Morgan, a Walla Walla native who has been director of prisons since May 2008, said he plans to retire at the end of this month. He said he has talked to Department of Corrections Secretary Eldon Vail about his replacement, but no decision has been made.
Morgan had been planning to retire in 2006 after more than four years as superintendent of Washington State Penitentiary. But he deferred that decision to accept a position as an assistant deputy secretary under Harold W. Clarke, who was then secretary of corrections. In that position, he supervised administration of prisons on the west side of the state with the exception of the Monroe Correctional Complex.
When he was named as assistant secretary for prisons by Vail, Morgan became responsible for operations in the state's 15 prisons.
Morgan said his biggest challenge "was almost immediately after getting into this chair. That's when the great recession hit."
Administrators were faced with dropping numbers of inmates while at the same time the department was training correctional officers to fill vacancies that suddenly weren't materializing, including positions for the new Washington State Penitentiary west complex.

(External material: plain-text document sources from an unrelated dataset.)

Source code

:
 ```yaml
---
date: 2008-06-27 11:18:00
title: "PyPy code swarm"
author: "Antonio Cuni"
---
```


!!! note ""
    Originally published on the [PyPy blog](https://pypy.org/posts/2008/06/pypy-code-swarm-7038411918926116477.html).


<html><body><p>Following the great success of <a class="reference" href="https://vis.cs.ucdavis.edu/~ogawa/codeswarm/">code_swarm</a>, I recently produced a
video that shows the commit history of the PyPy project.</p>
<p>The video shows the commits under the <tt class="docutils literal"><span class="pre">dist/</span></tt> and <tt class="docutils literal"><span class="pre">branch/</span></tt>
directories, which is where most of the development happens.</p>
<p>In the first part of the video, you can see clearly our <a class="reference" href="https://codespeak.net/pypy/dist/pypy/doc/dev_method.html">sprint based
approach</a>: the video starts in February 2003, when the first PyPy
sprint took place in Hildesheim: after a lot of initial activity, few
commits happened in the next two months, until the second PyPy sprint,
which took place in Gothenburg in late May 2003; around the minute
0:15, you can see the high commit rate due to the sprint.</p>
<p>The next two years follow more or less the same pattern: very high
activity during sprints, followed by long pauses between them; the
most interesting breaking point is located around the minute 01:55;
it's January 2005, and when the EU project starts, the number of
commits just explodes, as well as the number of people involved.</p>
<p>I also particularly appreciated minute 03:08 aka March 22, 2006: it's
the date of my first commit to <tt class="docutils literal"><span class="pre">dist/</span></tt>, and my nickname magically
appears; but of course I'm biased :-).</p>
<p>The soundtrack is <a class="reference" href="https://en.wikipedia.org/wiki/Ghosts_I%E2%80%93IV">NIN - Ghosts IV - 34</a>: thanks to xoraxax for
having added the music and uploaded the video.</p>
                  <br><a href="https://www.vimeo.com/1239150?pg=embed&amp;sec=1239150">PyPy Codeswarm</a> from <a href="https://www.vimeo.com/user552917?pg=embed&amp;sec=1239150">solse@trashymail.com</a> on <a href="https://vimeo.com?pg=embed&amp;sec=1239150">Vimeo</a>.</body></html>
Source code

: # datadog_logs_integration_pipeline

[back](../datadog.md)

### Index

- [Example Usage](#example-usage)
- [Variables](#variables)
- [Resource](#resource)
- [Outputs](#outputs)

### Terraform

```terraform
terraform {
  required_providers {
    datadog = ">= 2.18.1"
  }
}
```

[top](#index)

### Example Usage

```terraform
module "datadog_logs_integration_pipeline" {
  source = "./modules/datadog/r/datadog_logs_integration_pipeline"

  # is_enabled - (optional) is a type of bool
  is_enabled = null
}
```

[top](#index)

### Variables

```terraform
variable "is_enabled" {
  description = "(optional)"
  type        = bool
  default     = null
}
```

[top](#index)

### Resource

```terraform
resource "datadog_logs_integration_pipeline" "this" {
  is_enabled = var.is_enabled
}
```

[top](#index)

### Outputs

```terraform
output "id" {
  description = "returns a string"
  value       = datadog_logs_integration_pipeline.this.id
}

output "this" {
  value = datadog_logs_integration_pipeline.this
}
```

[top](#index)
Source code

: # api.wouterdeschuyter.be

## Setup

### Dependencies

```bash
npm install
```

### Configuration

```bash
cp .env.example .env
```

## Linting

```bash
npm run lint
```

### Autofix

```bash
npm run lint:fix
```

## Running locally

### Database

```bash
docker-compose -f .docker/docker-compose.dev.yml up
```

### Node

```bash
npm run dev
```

"We had been aggressively hiring to fill these vacancies," Morgan said. Then "the week of Christmas in 2009, I had to write 21 letters saying 'Sorry, we don't have jobs for you. We'll hire you as soon as something opens up.'"
The situation appears to be stabilizing, Morgan said, but with budget deficits predicted to continue, the department will continue to face challenges.
Morgan is a third-generation corrections employee whose grandfather, Thomas Morgan, held the position of turnkey, similar to what was called a guard at the penitentiary in the 1930s. His late father, Richard, retired as a correctional officer in 1972, the year Dick Morgan graduated from Walla Walla High School.
Despite assuring his father that he intended to become an attorney, Morgan returned to Walla Walla in 1975 after a three years of college and, faced with being unemployed, reluctantly applied for a prison officer position.
"I didn't want the job, but I got it," Morgan said in a 2002 interview. "It was pretty scary, but it was also pretty fun."
He soon found himself in leadership roles trying to quell assaults and riots during the end of a turbulent decade at the prison. He was promoted to sergeant in 1978, became a lieutenant in 1981 and made captain in 1984. He also found time to complete his formal education and received a bachelor's degree in 1996 from Eastern Washington University.
In 1998, he was appointed superintendent at the Clallam Bay Corrections Center, about 50 miles west of Port Angeles. He came back to Walla Walla in December 2001 to take over as superintendent of the penitentiary.
Unlike a certain NFL quarterback who gained notoriety for announcing his retirement and then reversing course, Morgan said his only plans now consist of coming home.
"All of my family lives in Walla Walla. As I've been telling my staff, I'm going to sit on my lawn and yell at kids to get off it."